▶ _Material supplied_:
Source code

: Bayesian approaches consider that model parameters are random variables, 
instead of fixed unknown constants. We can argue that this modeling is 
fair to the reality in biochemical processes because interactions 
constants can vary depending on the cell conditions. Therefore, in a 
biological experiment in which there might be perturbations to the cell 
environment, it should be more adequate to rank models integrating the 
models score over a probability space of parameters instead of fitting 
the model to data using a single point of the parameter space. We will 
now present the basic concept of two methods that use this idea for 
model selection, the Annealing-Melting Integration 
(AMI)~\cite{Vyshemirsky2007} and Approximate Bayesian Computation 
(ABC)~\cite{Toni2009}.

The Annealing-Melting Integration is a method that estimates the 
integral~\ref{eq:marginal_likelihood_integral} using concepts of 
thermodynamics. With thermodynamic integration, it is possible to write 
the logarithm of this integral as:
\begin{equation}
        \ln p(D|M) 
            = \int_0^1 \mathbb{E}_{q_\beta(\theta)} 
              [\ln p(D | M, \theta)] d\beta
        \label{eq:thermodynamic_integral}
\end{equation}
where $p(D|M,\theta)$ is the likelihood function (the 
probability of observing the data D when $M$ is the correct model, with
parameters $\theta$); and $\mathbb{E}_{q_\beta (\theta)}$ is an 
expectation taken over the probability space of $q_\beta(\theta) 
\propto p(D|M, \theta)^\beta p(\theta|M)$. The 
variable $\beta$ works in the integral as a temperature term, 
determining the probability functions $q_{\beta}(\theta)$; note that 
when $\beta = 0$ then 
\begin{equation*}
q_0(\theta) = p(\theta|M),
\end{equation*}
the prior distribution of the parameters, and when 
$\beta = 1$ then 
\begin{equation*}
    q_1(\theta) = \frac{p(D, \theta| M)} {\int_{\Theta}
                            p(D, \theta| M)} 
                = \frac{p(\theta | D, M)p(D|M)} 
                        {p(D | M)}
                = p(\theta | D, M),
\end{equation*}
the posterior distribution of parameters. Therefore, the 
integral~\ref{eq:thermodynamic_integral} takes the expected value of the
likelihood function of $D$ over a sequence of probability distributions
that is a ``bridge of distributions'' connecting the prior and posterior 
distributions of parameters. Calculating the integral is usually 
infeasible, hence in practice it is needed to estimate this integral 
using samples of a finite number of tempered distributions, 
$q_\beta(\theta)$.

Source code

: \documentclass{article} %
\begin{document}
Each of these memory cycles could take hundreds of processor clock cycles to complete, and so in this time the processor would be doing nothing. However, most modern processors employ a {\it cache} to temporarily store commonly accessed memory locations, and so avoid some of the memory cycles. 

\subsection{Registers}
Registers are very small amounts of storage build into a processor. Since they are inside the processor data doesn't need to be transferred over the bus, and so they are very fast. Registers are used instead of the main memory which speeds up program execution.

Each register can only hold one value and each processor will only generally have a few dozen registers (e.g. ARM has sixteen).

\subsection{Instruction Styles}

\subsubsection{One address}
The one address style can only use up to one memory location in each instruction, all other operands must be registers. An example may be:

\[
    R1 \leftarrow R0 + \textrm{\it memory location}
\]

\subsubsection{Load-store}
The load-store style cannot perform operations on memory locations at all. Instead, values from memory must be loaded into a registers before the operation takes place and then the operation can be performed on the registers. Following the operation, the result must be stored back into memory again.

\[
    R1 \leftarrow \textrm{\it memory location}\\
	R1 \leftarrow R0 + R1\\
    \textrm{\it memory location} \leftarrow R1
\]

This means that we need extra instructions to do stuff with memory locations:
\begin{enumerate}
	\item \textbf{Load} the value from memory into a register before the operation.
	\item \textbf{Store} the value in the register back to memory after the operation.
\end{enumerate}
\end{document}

▶ _Required action_:
Go through the entries and copy every line that has "Bayesian".

▶ _Answer to this problem_:
: Bayesian approaches consider that model parameters are random variables, 
(AMI)~\cite{Vyshemirsky2007} and Approximate Bayesian Computation 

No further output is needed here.